Il gruppo chiede che si tralasci “la filosofia dei beni culturali come pozzi petroliferi”, che comporta lo sfruttamento intensivo di una piccola porzione del patrimonio e l’abbandono e l’incuria per la maggioranza dei siti. Continuare a fare tutela, ma anche valorizzazione: ecco dunque la volontà di riaprire il dibattito sulla presenza delle realtà scientifiche permanenti nei musei e sul processo di selezione del personale, aspetti non meno importanti della complessa questione “culturale”.

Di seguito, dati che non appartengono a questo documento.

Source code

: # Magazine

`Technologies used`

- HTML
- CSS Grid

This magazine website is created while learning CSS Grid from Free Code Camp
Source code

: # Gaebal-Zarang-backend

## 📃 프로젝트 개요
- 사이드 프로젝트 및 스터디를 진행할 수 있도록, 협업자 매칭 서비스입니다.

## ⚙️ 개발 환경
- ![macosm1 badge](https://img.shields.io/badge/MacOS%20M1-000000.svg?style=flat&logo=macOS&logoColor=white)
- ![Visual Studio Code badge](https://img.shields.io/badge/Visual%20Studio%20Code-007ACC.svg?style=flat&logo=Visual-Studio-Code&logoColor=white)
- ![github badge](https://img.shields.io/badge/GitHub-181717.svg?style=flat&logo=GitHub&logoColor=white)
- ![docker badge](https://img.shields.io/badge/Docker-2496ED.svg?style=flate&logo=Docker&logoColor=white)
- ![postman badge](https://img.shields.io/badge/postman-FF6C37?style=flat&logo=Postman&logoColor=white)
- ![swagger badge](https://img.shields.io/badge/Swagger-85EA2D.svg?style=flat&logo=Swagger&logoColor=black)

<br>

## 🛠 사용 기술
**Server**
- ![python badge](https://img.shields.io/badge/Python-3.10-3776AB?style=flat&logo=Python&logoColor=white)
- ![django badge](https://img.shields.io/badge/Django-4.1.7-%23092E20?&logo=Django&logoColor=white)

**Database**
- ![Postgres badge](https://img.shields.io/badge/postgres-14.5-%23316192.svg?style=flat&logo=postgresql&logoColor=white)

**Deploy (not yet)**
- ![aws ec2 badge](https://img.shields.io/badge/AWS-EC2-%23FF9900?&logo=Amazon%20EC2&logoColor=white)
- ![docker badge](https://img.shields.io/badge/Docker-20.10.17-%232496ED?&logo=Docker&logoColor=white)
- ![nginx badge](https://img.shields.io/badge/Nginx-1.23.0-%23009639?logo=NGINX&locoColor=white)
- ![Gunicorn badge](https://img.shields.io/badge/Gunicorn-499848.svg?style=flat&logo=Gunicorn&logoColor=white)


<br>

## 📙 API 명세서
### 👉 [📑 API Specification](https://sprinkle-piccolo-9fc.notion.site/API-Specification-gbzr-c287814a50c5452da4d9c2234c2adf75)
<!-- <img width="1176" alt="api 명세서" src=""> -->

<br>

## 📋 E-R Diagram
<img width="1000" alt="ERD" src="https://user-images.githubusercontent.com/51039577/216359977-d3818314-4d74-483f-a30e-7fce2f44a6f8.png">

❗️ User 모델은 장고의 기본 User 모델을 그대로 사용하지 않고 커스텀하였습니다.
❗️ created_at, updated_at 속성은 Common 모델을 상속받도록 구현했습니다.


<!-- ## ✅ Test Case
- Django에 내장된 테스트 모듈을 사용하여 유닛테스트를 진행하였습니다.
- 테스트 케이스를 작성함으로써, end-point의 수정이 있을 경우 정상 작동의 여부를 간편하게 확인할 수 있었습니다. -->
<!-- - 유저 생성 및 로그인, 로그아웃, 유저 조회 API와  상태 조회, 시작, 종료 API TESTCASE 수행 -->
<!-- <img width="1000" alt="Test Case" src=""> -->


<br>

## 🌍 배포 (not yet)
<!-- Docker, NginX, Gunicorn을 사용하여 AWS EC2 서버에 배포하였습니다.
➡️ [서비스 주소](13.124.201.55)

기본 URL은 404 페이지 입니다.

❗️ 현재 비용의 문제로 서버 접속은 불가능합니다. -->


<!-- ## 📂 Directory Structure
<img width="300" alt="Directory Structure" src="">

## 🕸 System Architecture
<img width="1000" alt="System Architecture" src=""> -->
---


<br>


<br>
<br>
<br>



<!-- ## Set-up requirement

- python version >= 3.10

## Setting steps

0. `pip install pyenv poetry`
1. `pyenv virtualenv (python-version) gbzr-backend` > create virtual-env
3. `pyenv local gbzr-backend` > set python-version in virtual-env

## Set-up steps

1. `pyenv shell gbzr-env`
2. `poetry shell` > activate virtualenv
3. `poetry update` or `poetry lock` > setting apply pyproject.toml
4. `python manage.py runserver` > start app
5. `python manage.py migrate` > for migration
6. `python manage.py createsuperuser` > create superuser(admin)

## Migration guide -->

Si ridiscuterà anche dell’insegnamento della Storia dell’arte nelle scuole italiane: che la si insegni in tutte le scuole secondarie. “Che la si insegni con particolare attenzione alle sue implicazioni culturale, a livello locale, nazionale e internazionale. Chiediamo che, subito, si cominci col ripristinare le molte ore tagliate dalla Riforma Gelmini e che gli insegnanti siano quei laureati e abilitati in Storia dell’arte, la cui preparazione costituisce un valore aggiunto per un’offerta formativa non solo culturale, ma anche civica e sociale”.